Mayvenn raises $23m to give the hair extension industry a new ’do
Mayvenn, a startup that sells and affixes hair products, raised $23m to extend its hair care business. By catering to black women, a demographic traditionally underserved by the beauty industry, Mayvenn has already made $80m in revenue.
Now Mayvenn is on track to keep growing rapidly while empowering black entrepreneurs to capitalize on the multibillion-dollar hair industry.
This hair is having a good business day
More than $6B of hair-care products are sold in black communities across America every year. But Diishan Imira, Mayvenn’s CEO, noticed that “90% of the [entrepreneurs who make and sell extensions] are owned by people not in the community.”
So, Imira partnered with hairstylists, offering a 20-25% commission for selling and putting in Mayvenn hair products.
This partnership model gave Mayvenn a massive distribution network. But it also helped stylists share in the hair fare: So far, Mayvenn has paid out more than $20m to its growing network of stylists.
Have your hair and wear it too
Initially, Mayvenn just sold the hair itself, meaning hairstylists sold hair and its attachment separately. But that was expensive (often $250 for hair and another $250 for attachment).
So Mayvenn adjusted its pricing model. By selling both hair and styling as a bundle, Mayvenn cut costs for customers 40% and increased business for its stylists.
But by cutting costs, Mayvenn also extends its lead over the only significant competitor trying to share the hair: AliExpress.

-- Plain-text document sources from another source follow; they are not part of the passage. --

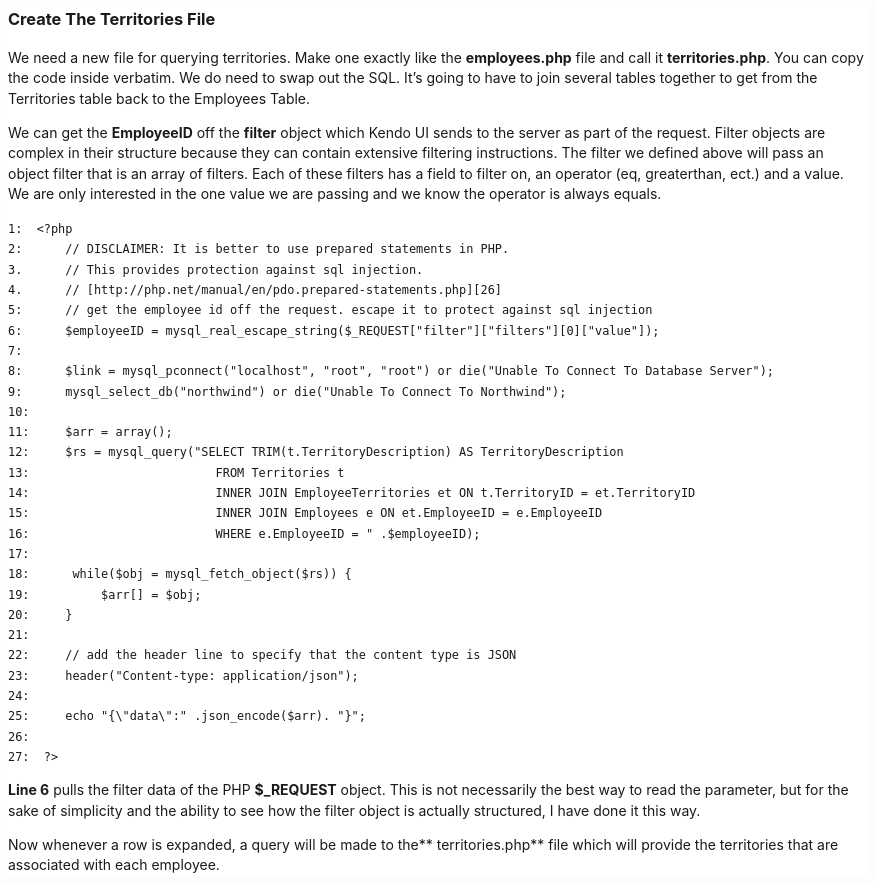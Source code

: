 ### Create The Territories File

We need a new file for querying territories.  Make one exactly like the
**employees.php** file and call it **territories.php**.  You can copy the code
inside verbatim.  We do need to swap out the SQL.  It’s going to have to join
several tables together to get from the Territories table back to the
Employees Table.

We can get the **EmployeeID** off the **filter** object which Kendo UI sends
to the server as part of the request.  Filter objects are complex in their
structure because they can contain extensive filtering instructions.  The
filter we defined above will pass an object filter that is an array of
filters.  Each of these filters has a field to filter on, an operator (eq,
greaterthan, ect.) and a value.  We are only interested in the one value we
are passing and we know the operator is always equals.


    1:  <?php
    2:      // DISCLAIMER: It is better to use prepared statements in PHP.
    3.      // This provides protection against sql injection.
    4.      // [http://php.net/manual/en/pdo.prepared-statements.php][26]
    5:      // get the employee id off the request. escape it to protect against sql injection
    6:      $employeeID = mysql_real_escape_string($_REQUEST["filter"]["filters"][0]["value"]);
    7:
    8:      $link = mysql_pconnect("localhost", "root", "root") or die("Unable To Connect To Database Server");
    9:      mysql_select_db("northwind") or die("Unable To Connect To Northwind");
    10:
    11:     $arr = array();
    12:     $rs = mysql_query("SELECT TRIM(t.TerritoryDescription) AS TerritoryDescription
    13:                          FROM Territories t
    14:                          INNER JOIN EmployeeTerritories et ON t.TerritoryID = et.TerritoryID
    15:                          INNER JOIN Employees e ON et.EmployeeID = e.EmployeeID
    16:                          WHERE e.EmployeeID = " .$employeeID);
    17:
    18:      while($obj = mysql_fetch_object($rs)) {
    19:          $arr[] = $obj;
    20:     }
    21:
    22:     // add the header line to specify that the content type is JSON
    23:     header("Content-type: application/json");
    24:
    25:     echo "{\"data\":" .json_encode($arr). "}";
    26:
    27:  ?>


**Line 6** pulls the filter data of the PHP **$_REQUEST** object.  This is not
necessarily the best way to read the parameter, but for the sake of simplicity
and the ability to see how the filter object is actually structured, I have
done it this way.

Now whenever a row is expanded, a query will be made to the**
territories.php** file which will provide the territories that are associated
with each employee.


   [2]: http://en.wikipedia.org/wiki/Polyglot
   [3]: http://www.mamp.info/en/index.html
   [4]: http://framework.zend.com/
   [5]: http://www.zend.com/en/community/pdt
   [6]: http://www.microsoft.com/web/webmatrix/
   [7]: http://code.google.com/p/northwindextended/downloads/detail?name=Northwind.MySQL5.sql
   [8]: https://raw.github.com/telerik/kendo-docs/production/tutorials/PHP/images/ff819b019713_9A19-1_thumb_1.png (1)
   [9]: https://raw.github.com/telerik/kendo-docs/production/tutorials/PHP/images/ff819b019713_9A19-1_4_1.png
   [10]: http://www.telerik.com/videos/kendo-ui-web
   [11]: http://docs.telerik.com/kendo-ui/getting-started/web/grid/walkthrough
   [12]: http://localhost:8888/KendoUI/data/employees.php
   [13]: https://raw.github.com/telerik/kendo-docs/production/tutorials/PHP/images/ff819b019713_9A19-2_thumb_2.png (2)
   [14]: https://raw.github.com/telerik/kendo-docs/production/tutorials/PHP/images/ff819b019713_9A19-2_6.png
   [15]: https://raw.github.com/telerik/kendo-docs/production/tutorials/PHP/images/ff819b019713_9A19-3_thumb_2.png (3)
   [16]: https://raw.github.com/telerik/kendo-docs/production/tutorials/PHP/images/ff819b019713_9A19-3_6.png
   [17]: https://raw.github.com/telerik/kendo-docs/production/tutorials/PHP/images/ff819b019713_9A19-4_thumb.png (4)
   [18]: hhttps://raw.github.com/telerik/kendo-docs/production/tutorials/PHP/images/ff819b019713_9A19-4_2.png
   [19]: https://raw.github.com/telerik/kendo-docs/production/tutorials/PHP/images/ff819b019713_9A19-5_thumb_1.png (5)
   [20]: https://raw.github.com/telerik/kendo-docs/production/tutorials/PHP/images/ff819b019713_9A19-5_4.png
   [21]: https://raw.github.com/telerik/kendo-docs/production/tutorials/PHP/images/ff819b019713_9A19-6_thumb.png (6)
   [22]: https://raw.github.com/telerik/kendo-docs/production/tutorials/PHP/images/ff819b019713_9A19-6_2.png
   [23]: http://demos.telerik.com/kendo-ui/web/grid/detailtemplate.html
   [24]: http://docs.telerik.com/kendo-ui/getting-started/framework/templates/overview
   [25]: http://demos.telerik.com/kendo-ui/web/templates/index.html
   [26]: http://php.net/manual/en/pdo.prepared-statements.php
   [27]: https://raw.github.com/telerik/kendo-docs/production/tutorials/PHP/images/ff819b019713_9A19-7_thumb_2.png (7)
   [28]: https://raw.github.com/telerik/kendo-docs/production/tutorials/PHP/images/ff819b019713_9A19-7_6.png
   [29]: https://raw.github.com/telerik/kendo-docs/production/tutorials/PHP/images/ff819b019713_9A19-8_thumb_1.png (8)
   [30]: https://raw.github.com/telerik/kendo-docs/production/tutorials/PHP/images/ff819b019713_9A19-8_4.png
   [31]: /Blogs_Libraries/Source_Code/KendoUI.sflb.ashx
   [32]: http://www.telerik.com/download/kendo-ui-complete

Keeping hair clean in a messy global supply chain
For now, Mayvenn has a lead over AliExpress, which sells hair but doesn’t attach it (Mayvenn does both for the same price). But as Mayvenn grows, it will have to work hard to make sure it sources its hair ethically.
Across much of the world, the hair industry is tangled in ethical knots: In some communities in India, poor women are forced into virtual hair-slavery to earn enough money to survive.
Hopefully Mayvenn, which now has $36m and the backing of hair-vangelists such as Serena Williams and Andre Iguodala, can improve the global hair business starting at its roots.